### [TASK GOAL]
Find and copy every line in the records that includes the string "data".

◆ ◆ ◆ ◆

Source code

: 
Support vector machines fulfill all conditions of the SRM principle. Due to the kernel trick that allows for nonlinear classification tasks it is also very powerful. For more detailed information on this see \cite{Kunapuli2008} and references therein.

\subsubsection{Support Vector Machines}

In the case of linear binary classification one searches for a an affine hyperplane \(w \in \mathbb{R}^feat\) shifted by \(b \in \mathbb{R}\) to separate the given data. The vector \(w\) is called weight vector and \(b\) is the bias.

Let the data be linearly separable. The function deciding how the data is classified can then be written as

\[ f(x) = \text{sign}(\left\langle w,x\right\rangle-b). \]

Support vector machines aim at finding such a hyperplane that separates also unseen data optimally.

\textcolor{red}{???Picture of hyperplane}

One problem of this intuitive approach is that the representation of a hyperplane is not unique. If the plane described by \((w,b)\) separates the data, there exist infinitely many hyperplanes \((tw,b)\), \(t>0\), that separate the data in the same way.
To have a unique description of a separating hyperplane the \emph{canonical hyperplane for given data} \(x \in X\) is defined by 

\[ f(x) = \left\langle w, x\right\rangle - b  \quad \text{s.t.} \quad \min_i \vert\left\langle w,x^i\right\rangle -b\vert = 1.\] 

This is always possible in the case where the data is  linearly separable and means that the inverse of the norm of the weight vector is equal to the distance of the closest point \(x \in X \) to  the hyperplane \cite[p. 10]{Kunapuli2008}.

◆ ◆ ◆ ◆

### [SOLUTION TO THIS EXERCISE]
In the case of linear binary classification one searches for a an affine hyperplane \(w \in \mathbb{R}^feat\) shifted by \(b \in \mathbb{R}\) to separate the given data. The vector \(w\) is called weight vector and \(b\) is the bias.
Let the data be linearly separable. The function deciding how the data is classified can then be written as
Support vector machines aim at finding such a hyperplane that separates also unseen data optimally.
One problem of this intuitive approach is that the representation of a hyperplane is not unique. If the plane described by \((w,b)\) separates the data, there exist infinitely many hyperplanes \((tw,b)\), \(t>0\), that separate the data in the same way.
To have a unique description of a separating hyperplane the \emph{canonical hyperplane for given data} \(x \in X\) is defined by 
This is always possible in the case where the data is  linearly separable and means that the inverse of the norm of the weight vector is equal to the distance of the closest point \(x \in X \) to  the hyperplane \cite[p. 10]{Kunapuli2008}.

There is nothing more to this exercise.